» **INSTRUCTIONS TO FOLLOW**
Should a line in the entries below contain "loki", return that line.

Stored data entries
□ □ □
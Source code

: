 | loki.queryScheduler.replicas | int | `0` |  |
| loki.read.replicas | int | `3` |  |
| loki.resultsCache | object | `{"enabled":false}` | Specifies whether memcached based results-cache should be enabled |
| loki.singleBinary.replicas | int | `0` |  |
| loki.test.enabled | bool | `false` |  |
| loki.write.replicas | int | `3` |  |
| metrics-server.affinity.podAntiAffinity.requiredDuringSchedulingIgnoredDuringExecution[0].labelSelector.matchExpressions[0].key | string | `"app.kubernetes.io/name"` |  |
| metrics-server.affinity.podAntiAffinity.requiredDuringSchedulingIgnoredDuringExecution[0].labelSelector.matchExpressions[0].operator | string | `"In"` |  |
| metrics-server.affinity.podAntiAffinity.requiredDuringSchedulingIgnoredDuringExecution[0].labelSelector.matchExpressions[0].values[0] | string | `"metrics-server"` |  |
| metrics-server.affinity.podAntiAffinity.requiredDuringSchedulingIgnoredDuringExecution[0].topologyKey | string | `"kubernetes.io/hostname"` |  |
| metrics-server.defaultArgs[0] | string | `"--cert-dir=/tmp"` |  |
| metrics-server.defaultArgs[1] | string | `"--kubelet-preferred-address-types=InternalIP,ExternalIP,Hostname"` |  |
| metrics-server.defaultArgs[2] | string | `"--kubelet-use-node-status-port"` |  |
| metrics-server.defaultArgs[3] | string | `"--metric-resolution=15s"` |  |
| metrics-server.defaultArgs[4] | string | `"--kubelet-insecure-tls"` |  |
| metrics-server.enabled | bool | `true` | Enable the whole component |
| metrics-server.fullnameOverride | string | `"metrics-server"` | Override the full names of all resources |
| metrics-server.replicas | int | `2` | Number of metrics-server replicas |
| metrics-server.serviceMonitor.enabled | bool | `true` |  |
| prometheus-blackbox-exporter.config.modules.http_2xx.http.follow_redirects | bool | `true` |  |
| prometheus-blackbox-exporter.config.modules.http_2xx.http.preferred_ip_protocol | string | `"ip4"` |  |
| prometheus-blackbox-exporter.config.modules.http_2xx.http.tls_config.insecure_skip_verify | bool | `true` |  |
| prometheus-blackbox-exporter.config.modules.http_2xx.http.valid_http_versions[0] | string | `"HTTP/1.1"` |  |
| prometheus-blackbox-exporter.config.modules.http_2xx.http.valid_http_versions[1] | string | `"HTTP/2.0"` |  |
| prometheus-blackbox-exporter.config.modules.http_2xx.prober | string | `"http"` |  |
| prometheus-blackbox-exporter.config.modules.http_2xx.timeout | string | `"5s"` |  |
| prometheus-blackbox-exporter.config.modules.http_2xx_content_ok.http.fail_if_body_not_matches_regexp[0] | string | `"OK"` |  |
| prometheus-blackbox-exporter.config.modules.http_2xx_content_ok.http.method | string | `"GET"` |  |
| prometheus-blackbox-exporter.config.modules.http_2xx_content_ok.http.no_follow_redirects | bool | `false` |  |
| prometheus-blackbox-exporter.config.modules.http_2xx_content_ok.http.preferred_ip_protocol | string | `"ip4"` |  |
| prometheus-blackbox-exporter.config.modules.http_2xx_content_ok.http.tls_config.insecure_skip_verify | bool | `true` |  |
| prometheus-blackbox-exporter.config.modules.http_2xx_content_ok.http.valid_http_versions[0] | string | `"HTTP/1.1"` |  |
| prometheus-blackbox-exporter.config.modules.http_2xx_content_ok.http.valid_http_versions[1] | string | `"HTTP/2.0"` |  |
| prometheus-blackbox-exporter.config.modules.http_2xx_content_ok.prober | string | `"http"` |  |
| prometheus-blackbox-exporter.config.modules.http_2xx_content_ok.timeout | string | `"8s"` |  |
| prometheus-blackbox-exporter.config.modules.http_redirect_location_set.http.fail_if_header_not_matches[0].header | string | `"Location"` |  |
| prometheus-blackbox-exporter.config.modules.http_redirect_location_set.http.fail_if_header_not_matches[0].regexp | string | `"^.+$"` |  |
□ □ □
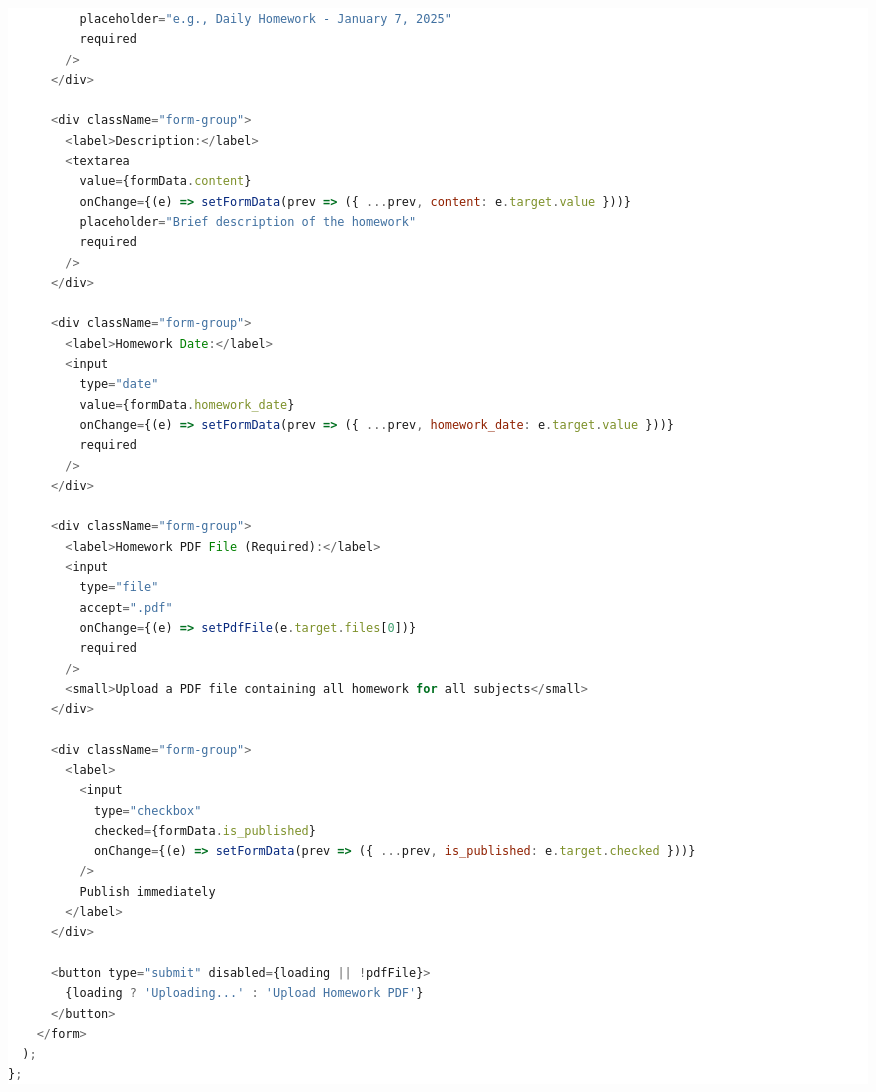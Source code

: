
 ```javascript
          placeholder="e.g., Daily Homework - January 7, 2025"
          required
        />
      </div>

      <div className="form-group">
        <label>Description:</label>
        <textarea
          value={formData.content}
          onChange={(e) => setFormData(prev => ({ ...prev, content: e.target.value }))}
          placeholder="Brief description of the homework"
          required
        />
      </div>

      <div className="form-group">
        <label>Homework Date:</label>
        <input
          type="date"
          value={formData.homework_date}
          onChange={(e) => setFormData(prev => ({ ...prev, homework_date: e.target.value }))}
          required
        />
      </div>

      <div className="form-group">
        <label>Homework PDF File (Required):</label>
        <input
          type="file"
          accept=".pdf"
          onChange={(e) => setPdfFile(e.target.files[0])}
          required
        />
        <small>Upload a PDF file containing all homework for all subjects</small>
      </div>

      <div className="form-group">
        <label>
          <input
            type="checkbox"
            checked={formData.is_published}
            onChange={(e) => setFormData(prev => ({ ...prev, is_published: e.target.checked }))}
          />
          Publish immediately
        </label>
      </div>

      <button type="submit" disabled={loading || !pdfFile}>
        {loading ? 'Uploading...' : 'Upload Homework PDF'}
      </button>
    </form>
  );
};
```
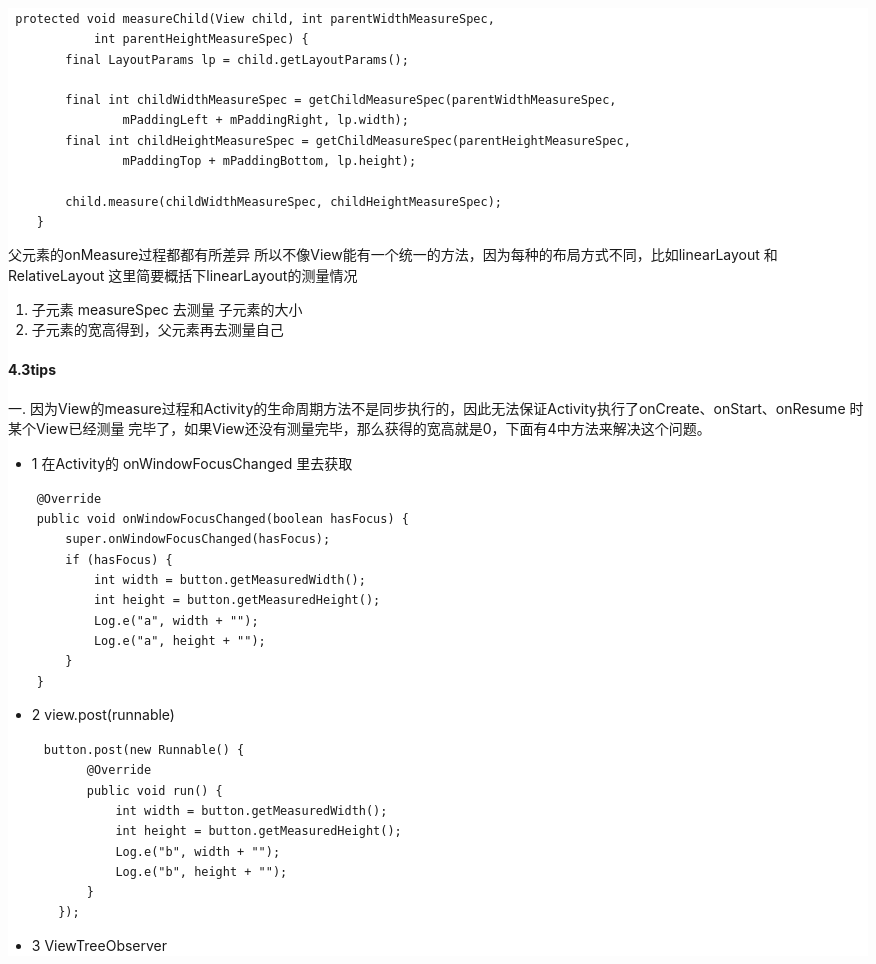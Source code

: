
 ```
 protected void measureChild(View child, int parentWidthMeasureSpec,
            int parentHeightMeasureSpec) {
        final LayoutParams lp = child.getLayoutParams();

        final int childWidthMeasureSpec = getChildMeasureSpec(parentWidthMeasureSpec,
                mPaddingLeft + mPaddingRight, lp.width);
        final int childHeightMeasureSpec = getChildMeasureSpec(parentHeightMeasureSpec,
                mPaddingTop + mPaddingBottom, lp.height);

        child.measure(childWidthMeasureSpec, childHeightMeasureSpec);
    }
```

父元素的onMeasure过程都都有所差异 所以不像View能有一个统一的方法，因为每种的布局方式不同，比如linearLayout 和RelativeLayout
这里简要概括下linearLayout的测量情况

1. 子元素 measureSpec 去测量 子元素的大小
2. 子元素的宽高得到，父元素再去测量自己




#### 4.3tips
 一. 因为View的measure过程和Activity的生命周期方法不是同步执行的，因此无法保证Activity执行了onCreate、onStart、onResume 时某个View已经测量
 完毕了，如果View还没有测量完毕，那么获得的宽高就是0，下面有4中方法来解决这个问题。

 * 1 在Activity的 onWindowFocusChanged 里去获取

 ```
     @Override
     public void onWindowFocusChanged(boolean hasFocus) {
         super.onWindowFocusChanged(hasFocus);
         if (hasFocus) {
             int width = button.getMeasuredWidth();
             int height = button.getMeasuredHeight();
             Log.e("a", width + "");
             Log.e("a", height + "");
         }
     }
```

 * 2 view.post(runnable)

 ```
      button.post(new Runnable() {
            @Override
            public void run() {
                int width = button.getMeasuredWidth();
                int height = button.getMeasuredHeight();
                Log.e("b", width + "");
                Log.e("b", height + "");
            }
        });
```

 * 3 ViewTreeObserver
□ □ □
» **SOLUTION TO THIS TASK**
: | loki.queryScheduler.replicas | int | `0` |  |
| loki.read.replicas | int | `3` |  |
| loki.resultsCache | object | `{"enabled":false}` | Specifies whether memcached based results-cache should be enabled |
| loki.singleBinary.replicas | int | `0` |  |
| loki.test.enabled | bool | `false` |  |
| loki.write.replicas | int | `3` |  |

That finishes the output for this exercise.